Roma and Gent met at the Stadio Olimpico tonight as two sides seemingly heading in opposite directions. Gent, currently pacing the Belgian league in scoring and sitting second on the table, are flying high under second-year coach Jess Thorup. Meanwhile, Roma entered this Round of 32 fixture in the middle of a three-match losing skid while facing rumors of a rift between the squad and first-year head coach Paulo Fonseca. With the clubs heading in such disparate directions, the outcome of this match was anyone's guess.
Facing each other for the first time in 11 years, both sides were understandably tiptoeing around the pitch for the opening moments of this match. With neither club wanting to reveal too much too soon, the first ten minutes of this match were, well, they were boring as shit—let's be real
But then Roma, for the first time in ages, caught a bit of luck.
Carles Perez: 13th Minute (Roma 1, Gent 0)
Sound on for some great French commentary.
With the ball practically gifted to him, Jordan Veretout was the first link in a chain that eventually led to Carles Perez scoring his first Roma goal. Veretout, who was quickly being closed out by a now defending Gent midfielder, quickly found Edin Dzeko in the middle of the park, but you'll notice how Perez starts to make a corresponding run the minute Veretout released the ball for Dzeko. With Perez cutting a diagonal from the right, Dzeko found him in stride, enabling the 21-year-old Spaniard to score his first goal for his new club.
Perez's first goal for Roma would stand as the only action of note in the first half. Despite the lack of highlights (and quite frankly speed; this was a slow first half), Roma looked more composed than we've seen in recent weeks and did a decent job of disrupting Gent's transition play in the middle third.
Gent would make their runs, of course, but weren’t able to muster any clear cut chances before the half-time whistle sounded.
The second half definitely started off with a greater sense of urgency from the visitors, as Gent forced Pau Lopez into multiple saves within the first ten minutes, while Roma's best chance was a Bryan Cristante header that caromed off the post and was ruled offside anyway. For the neutral observer, the opening stages of the second half were far more exciting than the doldrums of the first.
Gent would continue to heap the pressure on Lopez through the 70 minute mark. With the club solving their transition woes, they had little resistance charging their way through Roma's midfield. Fonseca's crew were only saved by Gent's lack of precision in the final third, as the acute balls Gent needed in the area simply never came, replaced instead by looping, aimless crosses and miss-hit through balls—phenomena with which Roma are quite familiar.

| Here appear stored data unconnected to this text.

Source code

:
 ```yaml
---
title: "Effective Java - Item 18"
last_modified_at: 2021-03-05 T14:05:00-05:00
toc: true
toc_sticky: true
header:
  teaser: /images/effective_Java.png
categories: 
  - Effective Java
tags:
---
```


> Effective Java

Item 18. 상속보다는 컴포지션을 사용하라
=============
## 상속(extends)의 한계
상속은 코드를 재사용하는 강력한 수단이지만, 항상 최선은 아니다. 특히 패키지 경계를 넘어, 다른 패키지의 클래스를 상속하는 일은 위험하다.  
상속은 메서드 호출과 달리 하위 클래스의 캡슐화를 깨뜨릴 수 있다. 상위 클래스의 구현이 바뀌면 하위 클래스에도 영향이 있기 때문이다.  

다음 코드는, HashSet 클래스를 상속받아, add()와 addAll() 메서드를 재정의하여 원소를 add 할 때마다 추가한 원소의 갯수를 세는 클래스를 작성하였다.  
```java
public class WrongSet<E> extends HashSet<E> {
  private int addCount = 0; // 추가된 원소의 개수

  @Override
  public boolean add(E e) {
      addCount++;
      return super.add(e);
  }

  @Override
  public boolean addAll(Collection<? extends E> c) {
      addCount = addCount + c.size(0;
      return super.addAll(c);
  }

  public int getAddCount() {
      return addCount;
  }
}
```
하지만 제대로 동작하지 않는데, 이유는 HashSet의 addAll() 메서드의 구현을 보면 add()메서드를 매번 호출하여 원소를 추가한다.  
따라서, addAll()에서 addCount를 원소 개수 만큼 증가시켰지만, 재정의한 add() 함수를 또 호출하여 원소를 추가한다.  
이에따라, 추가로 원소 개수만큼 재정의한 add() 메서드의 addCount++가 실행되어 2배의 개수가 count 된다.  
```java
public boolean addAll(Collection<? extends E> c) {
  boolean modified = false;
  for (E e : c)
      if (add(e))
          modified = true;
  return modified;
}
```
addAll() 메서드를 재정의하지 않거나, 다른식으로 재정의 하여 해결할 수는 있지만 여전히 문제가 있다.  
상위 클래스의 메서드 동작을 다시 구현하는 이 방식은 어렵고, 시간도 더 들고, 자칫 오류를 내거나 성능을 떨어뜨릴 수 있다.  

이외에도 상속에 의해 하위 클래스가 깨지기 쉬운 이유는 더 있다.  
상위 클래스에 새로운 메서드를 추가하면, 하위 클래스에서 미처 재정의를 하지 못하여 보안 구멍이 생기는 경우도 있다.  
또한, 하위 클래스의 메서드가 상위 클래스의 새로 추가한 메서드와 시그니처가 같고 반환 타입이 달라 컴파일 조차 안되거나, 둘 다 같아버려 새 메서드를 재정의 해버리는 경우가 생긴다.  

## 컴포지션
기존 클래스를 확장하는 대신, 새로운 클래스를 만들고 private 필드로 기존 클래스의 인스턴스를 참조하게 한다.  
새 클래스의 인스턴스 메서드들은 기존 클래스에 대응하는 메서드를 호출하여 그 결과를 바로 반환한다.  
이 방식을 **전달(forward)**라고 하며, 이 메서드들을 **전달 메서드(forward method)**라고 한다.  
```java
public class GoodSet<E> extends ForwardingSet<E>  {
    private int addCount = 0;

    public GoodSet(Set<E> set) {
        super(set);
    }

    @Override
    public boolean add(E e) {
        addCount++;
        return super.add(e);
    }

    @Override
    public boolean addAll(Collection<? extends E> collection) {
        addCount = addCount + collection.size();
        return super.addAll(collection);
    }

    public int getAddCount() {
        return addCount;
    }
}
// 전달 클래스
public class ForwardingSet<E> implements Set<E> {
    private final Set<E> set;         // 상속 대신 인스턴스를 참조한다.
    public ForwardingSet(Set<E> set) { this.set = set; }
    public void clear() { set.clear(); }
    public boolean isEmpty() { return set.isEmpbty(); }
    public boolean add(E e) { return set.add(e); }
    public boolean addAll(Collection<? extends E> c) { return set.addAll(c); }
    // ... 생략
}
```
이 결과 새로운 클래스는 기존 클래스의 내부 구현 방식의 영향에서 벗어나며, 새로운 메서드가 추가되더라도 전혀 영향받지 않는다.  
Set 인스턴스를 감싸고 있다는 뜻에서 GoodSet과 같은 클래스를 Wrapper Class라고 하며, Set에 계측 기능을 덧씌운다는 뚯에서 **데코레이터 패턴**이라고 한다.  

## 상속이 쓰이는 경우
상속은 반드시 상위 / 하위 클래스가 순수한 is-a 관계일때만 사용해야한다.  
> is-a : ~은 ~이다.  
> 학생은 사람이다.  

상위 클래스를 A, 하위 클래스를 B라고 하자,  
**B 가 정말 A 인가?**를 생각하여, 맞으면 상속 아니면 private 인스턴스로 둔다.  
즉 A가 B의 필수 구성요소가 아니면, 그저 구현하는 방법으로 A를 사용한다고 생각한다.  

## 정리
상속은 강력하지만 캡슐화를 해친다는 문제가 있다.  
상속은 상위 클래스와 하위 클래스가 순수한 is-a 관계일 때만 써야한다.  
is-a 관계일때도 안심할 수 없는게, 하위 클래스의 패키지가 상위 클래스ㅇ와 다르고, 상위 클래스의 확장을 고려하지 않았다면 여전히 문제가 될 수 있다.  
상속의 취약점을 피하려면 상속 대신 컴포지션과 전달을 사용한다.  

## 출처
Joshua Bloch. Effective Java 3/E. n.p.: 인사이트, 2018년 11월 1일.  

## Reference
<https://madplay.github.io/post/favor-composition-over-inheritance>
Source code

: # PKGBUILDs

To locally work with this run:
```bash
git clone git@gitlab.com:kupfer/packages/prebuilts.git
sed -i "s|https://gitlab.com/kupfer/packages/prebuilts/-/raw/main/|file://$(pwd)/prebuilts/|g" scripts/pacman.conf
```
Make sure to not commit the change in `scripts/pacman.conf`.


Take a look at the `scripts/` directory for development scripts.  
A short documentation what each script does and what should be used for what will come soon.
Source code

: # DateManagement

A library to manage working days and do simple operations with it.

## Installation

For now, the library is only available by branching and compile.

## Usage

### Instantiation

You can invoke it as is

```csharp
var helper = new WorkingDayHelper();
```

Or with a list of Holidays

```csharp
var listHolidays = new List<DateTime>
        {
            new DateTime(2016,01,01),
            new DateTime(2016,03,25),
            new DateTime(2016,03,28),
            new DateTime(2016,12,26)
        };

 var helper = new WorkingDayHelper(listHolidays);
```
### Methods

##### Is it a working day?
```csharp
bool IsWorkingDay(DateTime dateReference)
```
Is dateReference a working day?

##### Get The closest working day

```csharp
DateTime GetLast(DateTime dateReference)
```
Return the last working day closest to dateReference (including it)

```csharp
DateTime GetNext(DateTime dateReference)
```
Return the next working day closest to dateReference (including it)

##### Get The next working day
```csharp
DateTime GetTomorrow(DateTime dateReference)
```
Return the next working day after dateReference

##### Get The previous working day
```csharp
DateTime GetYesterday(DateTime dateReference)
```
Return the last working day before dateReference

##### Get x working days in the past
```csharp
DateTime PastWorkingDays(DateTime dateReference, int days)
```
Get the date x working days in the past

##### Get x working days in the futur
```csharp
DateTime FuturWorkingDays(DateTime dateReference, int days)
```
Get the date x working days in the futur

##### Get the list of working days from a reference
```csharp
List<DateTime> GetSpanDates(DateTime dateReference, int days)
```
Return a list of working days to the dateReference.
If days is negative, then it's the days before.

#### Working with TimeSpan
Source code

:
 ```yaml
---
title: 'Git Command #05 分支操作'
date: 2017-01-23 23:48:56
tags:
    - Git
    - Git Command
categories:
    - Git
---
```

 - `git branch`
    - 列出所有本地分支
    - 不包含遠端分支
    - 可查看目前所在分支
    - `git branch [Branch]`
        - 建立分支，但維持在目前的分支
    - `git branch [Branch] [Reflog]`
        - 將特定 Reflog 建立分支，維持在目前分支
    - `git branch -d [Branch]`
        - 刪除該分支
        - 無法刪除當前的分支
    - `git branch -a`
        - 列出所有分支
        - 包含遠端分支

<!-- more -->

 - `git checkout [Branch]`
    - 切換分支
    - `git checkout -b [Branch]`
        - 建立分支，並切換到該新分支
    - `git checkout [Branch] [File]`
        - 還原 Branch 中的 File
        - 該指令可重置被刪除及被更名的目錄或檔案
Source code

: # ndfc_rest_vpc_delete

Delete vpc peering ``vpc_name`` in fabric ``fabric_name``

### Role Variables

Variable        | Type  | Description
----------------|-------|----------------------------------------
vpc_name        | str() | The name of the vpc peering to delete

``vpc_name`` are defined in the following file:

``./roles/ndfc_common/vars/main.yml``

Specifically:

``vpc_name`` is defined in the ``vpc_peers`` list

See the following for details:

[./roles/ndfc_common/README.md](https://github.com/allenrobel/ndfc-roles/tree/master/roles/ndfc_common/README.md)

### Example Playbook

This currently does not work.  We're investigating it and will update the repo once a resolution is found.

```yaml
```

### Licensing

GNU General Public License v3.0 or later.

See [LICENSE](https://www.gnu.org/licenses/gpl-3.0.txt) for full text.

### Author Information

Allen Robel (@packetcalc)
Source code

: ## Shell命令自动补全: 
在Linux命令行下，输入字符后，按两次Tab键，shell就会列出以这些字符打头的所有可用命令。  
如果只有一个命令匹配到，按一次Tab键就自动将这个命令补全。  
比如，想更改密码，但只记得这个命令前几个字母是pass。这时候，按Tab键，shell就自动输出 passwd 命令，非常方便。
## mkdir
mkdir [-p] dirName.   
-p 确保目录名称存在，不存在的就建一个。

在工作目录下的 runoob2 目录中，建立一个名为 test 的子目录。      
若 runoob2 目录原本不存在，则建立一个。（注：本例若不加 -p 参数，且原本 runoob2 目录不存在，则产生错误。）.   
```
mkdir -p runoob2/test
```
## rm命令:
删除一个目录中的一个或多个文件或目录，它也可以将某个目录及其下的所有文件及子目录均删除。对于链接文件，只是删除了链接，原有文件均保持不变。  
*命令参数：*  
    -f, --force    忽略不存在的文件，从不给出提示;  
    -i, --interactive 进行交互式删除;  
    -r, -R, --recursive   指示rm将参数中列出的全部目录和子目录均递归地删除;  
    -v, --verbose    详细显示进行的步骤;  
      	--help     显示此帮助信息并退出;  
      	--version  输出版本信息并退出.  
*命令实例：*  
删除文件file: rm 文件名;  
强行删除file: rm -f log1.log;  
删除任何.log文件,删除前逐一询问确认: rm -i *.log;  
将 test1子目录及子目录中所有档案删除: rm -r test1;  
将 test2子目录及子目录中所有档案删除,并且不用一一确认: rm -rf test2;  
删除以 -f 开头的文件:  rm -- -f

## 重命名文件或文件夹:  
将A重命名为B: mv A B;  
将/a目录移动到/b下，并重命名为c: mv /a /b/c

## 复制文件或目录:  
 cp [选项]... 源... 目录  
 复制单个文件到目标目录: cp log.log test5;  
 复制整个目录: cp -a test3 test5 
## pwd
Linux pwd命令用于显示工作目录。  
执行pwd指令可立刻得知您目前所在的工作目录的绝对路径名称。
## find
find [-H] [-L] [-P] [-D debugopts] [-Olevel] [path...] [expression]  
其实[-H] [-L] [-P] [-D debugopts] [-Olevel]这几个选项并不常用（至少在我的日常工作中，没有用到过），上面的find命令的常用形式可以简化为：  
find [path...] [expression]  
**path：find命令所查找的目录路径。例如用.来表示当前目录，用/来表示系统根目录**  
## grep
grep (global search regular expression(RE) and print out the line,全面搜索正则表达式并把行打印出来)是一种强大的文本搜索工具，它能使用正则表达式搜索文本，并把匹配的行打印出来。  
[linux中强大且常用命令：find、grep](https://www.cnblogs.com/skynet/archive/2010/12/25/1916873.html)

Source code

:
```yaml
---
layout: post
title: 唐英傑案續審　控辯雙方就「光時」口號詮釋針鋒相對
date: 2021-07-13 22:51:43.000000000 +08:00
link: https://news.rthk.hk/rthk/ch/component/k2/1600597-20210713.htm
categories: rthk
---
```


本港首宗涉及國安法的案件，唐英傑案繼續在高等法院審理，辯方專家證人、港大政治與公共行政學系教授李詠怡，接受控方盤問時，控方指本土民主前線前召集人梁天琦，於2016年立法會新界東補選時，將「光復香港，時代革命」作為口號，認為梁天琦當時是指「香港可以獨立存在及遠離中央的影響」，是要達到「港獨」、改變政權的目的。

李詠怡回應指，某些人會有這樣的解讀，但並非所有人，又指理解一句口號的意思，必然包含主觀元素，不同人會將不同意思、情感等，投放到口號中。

Gent would have the clearest of clear-cut chances in the 68th minute and would have grabbed an equalizer were it not for Laurent Depoitre's inexplicable miss right in front of goal. The Buffaloes were undeniably in control of this match through the midway point of the second half. Roma didn't come undone but had very little to offer in counter to Gent's more precise and efficient attacking methods.
With disaster lurking around the corner, Fonseca would make a trio of changes before the 80th minute, swapping out Leonardo Spinazzola for Davide Santon, Lorenzo Pellegrini for Henrikh Mkhitaryan and Diego Perotti for Justin Kluivert.
Gent would have another golden opportunity in the 85th minute. Following a foul from Perez, Gent were awarded a free-kick on the outside left edge of the 18-yard-box. The whipped in cross went right to Lopez, who misjudged the ball, gifting Gent a rebound, which Lopez was incredibly fortunate to handle. It was the sort of mad scrum that made you pull your hair out, but Roma (again) caught a bit of luck here.
If Gent ran the show for the first three-fourths of the second half, Roma really kicked it up a notch in the dying moments of the match, showing the aggression that failed them for much of the second half.
Santon, who has had an up and down stretch since the club sent Alessandro Florenzi packing, would make the most of his second half cameo, showing the strength and agility that led many to salivate over his potential a decade ago.
In the waning moments of this match, Santon would serve up a pin-point right-to-left cross to Aleksandar Kolarov at the far post. Kolarov's whipped header was spot-on but was turned away by Gent's keeper Thomas Kaminiski, who nearly made a meal out of it, leaving a rebounded chance for Mkhitaryan, who was unable to get a solid hit on it off an odd bounce.
The three minutes of stoppage time were agonizing—especially since the referee magically found an additional 20 seconds at the end, during which Gent nearly scored—but Roma were able to hang on for the 1-0 victory.
While not quite the peak of Fonseca Football®, Roma were better than we've seen through much of 2020; the chances weren't flowing but the Giallrossi looked more composed, calm and organized than at any point over the past six weeks. But if we had to carve this match up into into fourths, Roma held sway in the first and final chunks of this match, ceding control to Gent in-between.
I'll be interested to see what Fonseca has to say about this match; he likely won't be 100% pleased with the run of play, but Roma averted disaster and enter the second leg with a slim advantage.
A quick turnaround as Roma welcome Lecce to the capital on Sunday.